» DATA TO USE
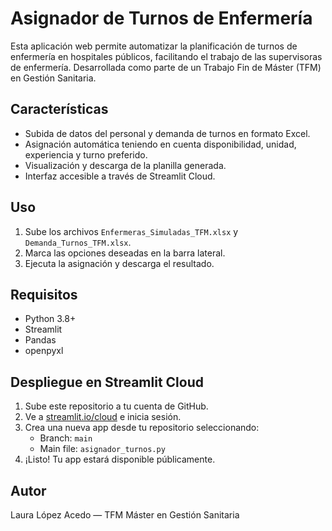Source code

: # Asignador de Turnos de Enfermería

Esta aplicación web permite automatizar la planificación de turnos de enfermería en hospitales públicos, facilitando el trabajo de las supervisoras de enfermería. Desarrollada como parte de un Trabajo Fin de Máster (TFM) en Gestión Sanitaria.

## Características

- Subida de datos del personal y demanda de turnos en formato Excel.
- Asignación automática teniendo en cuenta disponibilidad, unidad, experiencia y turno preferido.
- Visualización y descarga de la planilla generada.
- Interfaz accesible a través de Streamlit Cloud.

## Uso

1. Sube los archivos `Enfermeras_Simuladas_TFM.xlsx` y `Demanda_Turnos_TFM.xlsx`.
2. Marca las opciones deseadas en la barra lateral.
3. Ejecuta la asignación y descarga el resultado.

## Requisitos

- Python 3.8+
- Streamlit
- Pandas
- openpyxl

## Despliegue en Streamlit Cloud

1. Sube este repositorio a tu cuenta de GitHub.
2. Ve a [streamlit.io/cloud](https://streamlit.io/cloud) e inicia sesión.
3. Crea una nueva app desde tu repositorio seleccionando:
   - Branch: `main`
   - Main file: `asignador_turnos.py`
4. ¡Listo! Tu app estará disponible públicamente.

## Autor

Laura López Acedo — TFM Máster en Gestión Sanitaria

...

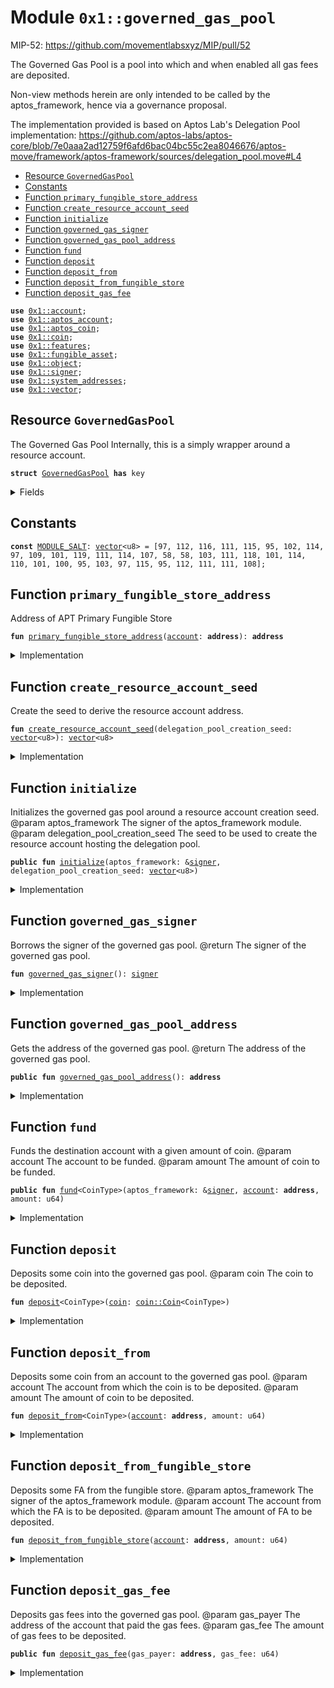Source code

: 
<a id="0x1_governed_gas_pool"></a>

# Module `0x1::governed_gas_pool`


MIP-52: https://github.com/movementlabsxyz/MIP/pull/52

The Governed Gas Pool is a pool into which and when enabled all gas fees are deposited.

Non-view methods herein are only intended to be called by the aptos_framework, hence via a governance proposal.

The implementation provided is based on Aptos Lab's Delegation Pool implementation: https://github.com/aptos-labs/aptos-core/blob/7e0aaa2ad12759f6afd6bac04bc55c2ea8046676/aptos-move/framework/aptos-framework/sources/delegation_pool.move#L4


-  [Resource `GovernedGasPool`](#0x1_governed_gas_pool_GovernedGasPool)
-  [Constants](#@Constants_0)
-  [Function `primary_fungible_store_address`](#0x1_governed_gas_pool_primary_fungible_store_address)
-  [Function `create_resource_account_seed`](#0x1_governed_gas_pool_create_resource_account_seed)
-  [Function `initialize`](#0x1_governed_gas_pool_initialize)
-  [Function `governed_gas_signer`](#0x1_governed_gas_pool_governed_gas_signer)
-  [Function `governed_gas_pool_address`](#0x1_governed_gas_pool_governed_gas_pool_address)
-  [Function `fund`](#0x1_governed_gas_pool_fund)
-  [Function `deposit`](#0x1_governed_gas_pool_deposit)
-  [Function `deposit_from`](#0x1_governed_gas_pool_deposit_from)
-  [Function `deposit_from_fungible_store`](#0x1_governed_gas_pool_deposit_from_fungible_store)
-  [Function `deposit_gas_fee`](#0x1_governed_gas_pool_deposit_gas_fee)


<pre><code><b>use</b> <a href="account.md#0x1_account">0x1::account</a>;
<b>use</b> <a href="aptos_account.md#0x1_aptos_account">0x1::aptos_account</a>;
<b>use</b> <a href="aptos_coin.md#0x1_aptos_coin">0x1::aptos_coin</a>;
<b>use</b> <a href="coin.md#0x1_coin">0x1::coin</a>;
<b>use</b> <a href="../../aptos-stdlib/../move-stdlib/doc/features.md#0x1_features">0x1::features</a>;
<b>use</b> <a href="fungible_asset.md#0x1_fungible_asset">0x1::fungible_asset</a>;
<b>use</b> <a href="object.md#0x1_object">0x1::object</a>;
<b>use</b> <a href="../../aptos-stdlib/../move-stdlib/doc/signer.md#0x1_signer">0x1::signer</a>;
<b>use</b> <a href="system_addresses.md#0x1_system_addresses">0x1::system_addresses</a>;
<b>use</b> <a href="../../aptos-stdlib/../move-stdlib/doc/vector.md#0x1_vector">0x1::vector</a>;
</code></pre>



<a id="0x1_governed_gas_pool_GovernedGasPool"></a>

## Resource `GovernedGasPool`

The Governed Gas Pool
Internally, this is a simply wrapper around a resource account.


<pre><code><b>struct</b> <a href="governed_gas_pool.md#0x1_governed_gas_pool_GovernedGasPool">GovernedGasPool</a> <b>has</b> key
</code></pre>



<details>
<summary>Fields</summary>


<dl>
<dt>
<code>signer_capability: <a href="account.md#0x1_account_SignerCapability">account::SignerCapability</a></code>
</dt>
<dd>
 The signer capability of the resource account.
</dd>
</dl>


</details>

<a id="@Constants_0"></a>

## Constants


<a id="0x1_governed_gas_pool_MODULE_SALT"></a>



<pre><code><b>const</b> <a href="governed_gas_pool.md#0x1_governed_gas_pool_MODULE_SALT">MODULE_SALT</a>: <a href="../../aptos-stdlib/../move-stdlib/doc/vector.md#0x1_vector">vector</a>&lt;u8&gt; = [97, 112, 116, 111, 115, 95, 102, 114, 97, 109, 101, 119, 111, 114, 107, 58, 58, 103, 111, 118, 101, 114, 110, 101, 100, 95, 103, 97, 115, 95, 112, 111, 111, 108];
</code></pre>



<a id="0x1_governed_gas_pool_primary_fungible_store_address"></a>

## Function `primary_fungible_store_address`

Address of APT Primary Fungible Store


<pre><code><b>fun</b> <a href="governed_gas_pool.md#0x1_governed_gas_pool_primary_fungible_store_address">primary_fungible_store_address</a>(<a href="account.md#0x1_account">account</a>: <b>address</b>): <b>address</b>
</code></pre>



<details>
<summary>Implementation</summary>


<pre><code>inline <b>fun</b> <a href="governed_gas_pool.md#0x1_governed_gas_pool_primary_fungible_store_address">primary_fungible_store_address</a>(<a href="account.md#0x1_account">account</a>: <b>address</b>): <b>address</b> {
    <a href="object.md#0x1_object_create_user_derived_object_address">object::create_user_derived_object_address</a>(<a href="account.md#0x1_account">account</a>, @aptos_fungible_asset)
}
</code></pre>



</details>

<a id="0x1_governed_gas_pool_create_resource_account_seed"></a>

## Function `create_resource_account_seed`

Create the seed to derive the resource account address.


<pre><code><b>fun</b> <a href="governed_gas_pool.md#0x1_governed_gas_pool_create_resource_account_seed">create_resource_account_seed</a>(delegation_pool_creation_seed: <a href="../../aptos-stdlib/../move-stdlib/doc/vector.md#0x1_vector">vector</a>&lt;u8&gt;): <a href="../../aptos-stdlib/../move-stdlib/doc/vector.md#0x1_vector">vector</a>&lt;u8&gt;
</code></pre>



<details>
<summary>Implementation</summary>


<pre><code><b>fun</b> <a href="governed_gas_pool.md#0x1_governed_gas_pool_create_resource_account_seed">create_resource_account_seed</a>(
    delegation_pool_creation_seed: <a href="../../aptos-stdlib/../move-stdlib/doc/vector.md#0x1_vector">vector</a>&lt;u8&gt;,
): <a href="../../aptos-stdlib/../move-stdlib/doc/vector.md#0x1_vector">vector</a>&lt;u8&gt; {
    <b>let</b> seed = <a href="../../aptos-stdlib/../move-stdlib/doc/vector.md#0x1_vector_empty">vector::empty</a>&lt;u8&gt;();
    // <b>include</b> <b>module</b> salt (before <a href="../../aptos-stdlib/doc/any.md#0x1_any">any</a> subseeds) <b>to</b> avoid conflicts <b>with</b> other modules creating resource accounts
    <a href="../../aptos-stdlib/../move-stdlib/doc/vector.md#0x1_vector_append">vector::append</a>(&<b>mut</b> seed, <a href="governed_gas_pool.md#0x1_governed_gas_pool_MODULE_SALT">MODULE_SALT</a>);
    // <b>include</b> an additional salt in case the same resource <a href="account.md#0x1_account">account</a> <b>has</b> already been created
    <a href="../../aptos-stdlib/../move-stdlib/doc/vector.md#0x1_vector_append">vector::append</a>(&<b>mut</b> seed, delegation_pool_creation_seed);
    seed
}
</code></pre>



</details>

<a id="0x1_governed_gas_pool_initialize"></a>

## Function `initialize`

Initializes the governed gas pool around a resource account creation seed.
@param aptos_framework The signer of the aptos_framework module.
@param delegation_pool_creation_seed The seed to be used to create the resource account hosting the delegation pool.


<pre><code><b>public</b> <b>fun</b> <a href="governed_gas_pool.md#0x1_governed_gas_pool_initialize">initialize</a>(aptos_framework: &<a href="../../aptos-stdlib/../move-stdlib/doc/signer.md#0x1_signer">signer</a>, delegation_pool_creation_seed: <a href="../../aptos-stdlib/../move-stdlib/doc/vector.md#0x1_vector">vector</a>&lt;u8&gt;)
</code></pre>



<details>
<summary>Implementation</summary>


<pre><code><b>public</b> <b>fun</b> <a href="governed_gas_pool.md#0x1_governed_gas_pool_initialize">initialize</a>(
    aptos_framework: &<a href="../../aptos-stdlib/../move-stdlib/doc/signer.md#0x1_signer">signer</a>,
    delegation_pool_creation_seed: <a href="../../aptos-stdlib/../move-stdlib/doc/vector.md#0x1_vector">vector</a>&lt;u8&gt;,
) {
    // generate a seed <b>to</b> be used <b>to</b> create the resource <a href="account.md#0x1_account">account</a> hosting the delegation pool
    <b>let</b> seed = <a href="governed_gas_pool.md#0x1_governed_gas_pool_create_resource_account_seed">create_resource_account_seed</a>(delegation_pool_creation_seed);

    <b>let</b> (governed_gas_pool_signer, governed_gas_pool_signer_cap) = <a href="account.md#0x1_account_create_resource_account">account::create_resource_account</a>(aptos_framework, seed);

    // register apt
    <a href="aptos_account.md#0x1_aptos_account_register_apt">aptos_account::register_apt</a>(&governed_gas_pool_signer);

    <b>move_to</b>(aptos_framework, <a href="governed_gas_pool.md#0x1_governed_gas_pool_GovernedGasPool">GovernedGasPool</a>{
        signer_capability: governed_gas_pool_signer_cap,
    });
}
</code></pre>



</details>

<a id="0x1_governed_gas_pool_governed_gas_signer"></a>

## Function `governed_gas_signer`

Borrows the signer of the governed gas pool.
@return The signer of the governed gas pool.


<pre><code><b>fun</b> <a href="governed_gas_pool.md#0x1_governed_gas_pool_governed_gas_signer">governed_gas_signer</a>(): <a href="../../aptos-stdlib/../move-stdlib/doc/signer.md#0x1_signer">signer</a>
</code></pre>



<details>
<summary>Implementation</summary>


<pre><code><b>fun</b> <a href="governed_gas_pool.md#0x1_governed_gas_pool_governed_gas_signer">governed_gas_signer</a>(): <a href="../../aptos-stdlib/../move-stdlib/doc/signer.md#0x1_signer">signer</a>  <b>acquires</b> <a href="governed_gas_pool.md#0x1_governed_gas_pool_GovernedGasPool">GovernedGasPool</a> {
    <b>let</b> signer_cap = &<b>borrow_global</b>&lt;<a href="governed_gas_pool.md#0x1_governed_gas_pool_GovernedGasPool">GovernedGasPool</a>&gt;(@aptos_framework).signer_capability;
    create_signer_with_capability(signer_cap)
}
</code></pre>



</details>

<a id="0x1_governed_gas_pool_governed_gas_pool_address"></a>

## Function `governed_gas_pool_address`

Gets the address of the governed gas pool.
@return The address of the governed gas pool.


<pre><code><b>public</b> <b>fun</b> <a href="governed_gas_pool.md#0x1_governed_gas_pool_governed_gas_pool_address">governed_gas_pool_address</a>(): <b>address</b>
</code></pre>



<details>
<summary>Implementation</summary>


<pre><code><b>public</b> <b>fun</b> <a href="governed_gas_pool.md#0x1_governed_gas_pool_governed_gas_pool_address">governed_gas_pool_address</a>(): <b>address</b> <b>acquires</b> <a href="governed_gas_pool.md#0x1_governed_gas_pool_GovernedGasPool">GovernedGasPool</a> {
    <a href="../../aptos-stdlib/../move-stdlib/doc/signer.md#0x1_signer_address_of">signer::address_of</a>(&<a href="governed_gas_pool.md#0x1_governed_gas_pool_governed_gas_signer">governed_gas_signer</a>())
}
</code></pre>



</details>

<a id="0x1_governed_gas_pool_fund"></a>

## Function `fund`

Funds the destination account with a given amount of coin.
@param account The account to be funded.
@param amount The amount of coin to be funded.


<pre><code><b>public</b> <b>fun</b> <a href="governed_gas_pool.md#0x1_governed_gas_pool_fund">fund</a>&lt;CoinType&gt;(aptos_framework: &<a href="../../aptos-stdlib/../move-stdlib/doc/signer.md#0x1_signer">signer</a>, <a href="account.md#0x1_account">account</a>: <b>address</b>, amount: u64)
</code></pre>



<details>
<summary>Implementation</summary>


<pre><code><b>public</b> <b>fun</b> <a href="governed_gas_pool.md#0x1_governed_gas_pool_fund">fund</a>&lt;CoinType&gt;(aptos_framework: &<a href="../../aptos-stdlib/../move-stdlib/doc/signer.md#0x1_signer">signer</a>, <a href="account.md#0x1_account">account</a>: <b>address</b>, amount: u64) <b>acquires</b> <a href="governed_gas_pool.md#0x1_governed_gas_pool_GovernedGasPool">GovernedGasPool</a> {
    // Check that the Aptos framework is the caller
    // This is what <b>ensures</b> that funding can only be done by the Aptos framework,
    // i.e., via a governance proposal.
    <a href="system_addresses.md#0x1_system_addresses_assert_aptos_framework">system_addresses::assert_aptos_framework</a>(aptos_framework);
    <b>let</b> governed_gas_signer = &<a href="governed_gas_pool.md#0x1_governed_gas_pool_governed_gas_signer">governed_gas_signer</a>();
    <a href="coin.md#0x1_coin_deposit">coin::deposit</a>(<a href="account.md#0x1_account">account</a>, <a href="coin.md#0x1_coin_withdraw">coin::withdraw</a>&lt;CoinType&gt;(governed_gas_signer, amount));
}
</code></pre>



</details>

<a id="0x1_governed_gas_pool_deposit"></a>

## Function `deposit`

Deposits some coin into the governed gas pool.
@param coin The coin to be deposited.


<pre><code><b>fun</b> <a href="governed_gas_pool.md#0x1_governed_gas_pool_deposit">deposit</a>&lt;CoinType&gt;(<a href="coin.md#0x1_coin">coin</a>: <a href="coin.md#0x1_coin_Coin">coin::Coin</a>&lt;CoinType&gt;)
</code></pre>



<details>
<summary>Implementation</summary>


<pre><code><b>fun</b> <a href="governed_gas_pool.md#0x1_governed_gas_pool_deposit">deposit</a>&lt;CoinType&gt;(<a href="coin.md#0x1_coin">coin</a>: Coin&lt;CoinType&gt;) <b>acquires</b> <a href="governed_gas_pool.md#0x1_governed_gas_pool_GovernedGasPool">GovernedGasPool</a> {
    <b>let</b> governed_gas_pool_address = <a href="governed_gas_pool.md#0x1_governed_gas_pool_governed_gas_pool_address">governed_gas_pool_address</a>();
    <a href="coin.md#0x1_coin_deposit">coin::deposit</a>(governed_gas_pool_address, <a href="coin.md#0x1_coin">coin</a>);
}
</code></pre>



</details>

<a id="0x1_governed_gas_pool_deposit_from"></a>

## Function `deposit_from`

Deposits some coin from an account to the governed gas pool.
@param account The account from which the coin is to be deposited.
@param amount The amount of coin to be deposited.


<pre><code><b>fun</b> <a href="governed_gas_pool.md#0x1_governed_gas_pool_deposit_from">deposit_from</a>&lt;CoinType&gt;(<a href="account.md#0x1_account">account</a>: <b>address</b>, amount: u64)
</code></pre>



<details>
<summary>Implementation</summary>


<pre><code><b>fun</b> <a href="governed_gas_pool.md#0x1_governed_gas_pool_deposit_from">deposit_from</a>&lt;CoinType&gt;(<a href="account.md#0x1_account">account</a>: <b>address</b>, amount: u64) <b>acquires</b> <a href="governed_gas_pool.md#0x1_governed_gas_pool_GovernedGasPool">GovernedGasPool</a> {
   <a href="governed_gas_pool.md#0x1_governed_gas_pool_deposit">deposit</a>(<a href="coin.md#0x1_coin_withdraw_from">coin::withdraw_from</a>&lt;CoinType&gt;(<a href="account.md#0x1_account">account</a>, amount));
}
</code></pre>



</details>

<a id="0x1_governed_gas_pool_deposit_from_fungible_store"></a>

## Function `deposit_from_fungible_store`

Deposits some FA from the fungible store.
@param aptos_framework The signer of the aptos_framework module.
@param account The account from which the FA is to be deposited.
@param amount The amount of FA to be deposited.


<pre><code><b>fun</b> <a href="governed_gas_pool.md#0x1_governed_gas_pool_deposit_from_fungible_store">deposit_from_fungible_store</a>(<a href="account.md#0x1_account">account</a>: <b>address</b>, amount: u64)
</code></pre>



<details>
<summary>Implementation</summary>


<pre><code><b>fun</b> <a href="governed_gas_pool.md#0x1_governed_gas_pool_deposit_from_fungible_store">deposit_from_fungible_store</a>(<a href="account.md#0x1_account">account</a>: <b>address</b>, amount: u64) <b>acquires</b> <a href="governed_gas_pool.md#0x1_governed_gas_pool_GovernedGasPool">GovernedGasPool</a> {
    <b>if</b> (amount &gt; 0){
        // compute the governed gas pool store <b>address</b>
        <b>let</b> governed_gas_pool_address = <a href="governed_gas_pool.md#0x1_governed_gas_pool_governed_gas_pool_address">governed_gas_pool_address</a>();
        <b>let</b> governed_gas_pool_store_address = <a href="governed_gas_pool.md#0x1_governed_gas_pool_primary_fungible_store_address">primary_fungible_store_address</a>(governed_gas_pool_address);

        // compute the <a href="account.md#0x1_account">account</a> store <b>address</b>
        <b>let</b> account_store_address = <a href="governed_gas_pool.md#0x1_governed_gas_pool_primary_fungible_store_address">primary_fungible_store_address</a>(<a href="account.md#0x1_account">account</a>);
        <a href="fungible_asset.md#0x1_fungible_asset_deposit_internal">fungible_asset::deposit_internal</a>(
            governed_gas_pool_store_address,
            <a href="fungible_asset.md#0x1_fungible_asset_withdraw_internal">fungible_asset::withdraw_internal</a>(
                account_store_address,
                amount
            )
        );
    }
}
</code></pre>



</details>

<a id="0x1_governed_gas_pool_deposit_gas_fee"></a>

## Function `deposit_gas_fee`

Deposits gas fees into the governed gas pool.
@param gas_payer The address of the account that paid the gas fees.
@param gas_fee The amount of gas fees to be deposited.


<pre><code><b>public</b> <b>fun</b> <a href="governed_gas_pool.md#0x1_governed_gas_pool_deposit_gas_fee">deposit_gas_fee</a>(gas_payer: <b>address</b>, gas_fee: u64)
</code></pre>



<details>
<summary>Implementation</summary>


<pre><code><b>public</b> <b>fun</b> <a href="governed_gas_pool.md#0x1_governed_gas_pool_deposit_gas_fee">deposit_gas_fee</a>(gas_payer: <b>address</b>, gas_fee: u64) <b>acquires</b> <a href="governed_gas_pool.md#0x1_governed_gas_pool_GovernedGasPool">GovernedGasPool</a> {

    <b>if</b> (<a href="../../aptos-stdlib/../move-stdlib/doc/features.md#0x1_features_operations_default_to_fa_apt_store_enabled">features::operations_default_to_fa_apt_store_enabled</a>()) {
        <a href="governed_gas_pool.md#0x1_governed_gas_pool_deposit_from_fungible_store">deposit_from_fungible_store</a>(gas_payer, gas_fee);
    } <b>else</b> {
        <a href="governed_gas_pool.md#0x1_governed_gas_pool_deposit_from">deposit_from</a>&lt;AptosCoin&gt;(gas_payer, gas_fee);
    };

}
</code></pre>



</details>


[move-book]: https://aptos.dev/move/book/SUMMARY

» TASK STATEMENT
From the entries above, extract only the lines running from the one containing "<b>let</b> governed_gas_signer = &<a" through the one containing "coin is to be deposited.", inclusive.

» EXERCISE RESULT
    <b>let</b> governed_gas_signer = &<a href="governed_gas_pool.md#0x1_governed_gas_pool_governed_gas_signer">governed_gas_signer</a>();
    <a href="coin.md#0x1_coin_deposit">coin::deposit</a>(<a href="account.md#0x1_account">account</a>, <a href="coin.md#0x1_coin_withdraw">coin::withdraw</a>&lt;CoinType&gt;(governed_gas_signer, amount));
}
</code></pre>



</details>

<a id="0x1_governed_gas_pool_deposit"></a>

## Function `deposit`

Deposits some coin into the governed gas pool.
@param coin The coin to be deposited.


<pre><code><b>fun</b> <a href="governed_gas_pool.md#0x1_governed_gas_pool_deposit">deposit</a>&lt;CoinType&gt;(<a href="coin.md#0x1_coin">coin</a>: <a href="coin.md#0x1_coin_Coin">coin::Coin</a>&lt;CoinType&gt;)
</code></pre>



<details>
<summary>Implementation</summary>


<pre><code><b>fun</b> <a href="governed_gas_pool.md#0x1_governed_gas_pool_deposit">deposit</a>&lt;CoinType&gt;(<a href="coin.md#0x1_coin">coin</a>: Coin&lt;CoinType&gt;) <b>acquires</b> <a href="governed_gas_pool.md#0x1_governed_gas_pool_GovernedGasPool">GovernedGasPool</a> {
    <b>let</b> governed_gas_pool_address = <a href="governed_gas_pool.md#0x1_governed_gas_pool_governed_gas_pool_address">governed_gas_pool_address</a>();
    <a href="coin.md#0x1_coin_deposit">coin::deposit</a>(governed_gas_pool_address, <a href="coin.md#0x1_coin">coin</a>);
}
</code></pre>



</details>

<a id="0x1_governed_gas_pool_deposit_from"></a>

## Function `deposit_from`

Deposits some coin from an account to the governed gas pool.
@param account The account from which the coin is to be deposited.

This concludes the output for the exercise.